Since late February, especially early March, joint venture brands have taken swift actions, shifting from passive defense to active counterattacks. In addition to Dongfeng Honda and GAC Toyota, Dongfeng Nissan held a technology day to showcase cutting-edge technology; FAW-Volkswagen used the launch of the Tharu L to promote the intelligence of fuel vehicles; SAIC-GM continued to seize the fuel vehicle market with the pricing model of new forces...
Most of the brands that have taken the initiative this time have deep ties to the joint venture million-vehicle sales club, but their situations are vastly different. For example, FAW-Volkswagen and SAIC Volkswagen remained in the club last year, while SAIC-GM's sales halved in 2024, falling directly from 1 million vehicles the previous year to 435,000; Dongfeng Nissan has not returned since falling below 1 million vehicles in 2023; in 2022, GAC Toyota's annual sales exceeded 1 million vehicles for the first time, but unfortunately, it failed to maintain that figure thereafter.
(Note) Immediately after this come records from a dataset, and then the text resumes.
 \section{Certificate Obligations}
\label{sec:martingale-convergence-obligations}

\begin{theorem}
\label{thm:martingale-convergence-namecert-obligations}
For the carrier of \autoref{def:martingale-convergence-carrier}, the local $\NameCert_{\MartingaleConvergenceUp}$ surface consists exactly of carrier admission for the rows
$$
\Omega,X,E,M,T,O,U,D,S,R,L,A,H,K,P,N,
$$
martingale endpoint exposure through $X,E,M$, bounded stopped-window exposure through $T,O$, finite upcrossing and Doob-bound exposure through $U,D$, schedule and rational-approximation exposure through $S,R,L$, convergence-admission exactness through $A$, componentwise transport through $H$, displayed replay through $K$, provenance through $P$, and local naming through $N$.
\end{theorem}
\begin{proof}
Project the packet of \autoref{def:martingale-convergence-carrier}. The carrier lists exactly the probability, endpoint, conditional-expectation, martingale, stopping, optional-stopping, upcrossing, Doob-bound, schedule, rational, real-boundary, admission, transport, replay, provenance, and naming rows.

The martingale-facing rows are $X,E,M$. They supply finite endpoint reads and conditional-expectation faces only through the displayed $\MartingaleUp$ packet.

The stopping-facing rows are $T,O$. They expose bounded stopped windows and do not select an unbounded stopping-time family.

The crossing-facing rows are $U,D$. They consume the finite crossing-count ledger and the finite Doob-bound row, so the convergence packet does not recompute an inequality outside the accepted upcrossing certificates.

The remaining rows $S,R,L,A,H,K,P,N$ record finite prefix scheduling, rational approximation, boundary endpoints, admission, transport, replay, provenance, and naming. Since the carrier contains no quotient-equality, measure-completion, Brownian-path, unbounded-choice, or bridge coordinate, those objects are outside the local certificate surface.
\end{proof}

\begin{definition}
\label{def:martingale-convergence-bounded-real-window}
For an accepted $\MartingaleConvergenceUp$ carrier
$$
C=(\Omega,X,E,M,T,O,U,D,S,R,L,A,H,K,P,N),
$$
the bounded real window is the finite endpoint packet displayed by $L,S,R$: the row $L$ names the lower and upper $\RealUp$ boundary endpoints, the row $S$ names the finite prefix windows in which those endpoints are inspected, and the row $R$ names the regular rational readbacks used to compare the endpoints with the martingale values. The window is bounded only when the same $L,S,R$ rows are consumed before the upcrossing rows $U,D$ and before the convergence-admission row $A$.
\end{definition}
In 2024, the sales share of independent brands reached 65.2%, an increase of 9.2% over 2023. With the strong offensive of independent brands, it is expected that the market share of the joint venture sector will further shrink, and the million-vehicle club may be a hometown that some joint venture brands can never return to.
Since retreat is not an option, they must face the difficulties head-on. Nowadays, the momentum and smoke of the joint venture sector's comeback have filled the market.
Based on the actions of various companies, although the counterattack strategies vary, joint venture brands generally emphasize traditional advantages such as solid quality and driving pleasure.
Defend the Fuel Vehicle Market
Whether it's a withered tree meeting spring or a long silence, the fuel vehicle market has shown signs of improvement this year. In January, the penetration rate of fuel vehicles was 58.5%, up from 50.6% in December of last year.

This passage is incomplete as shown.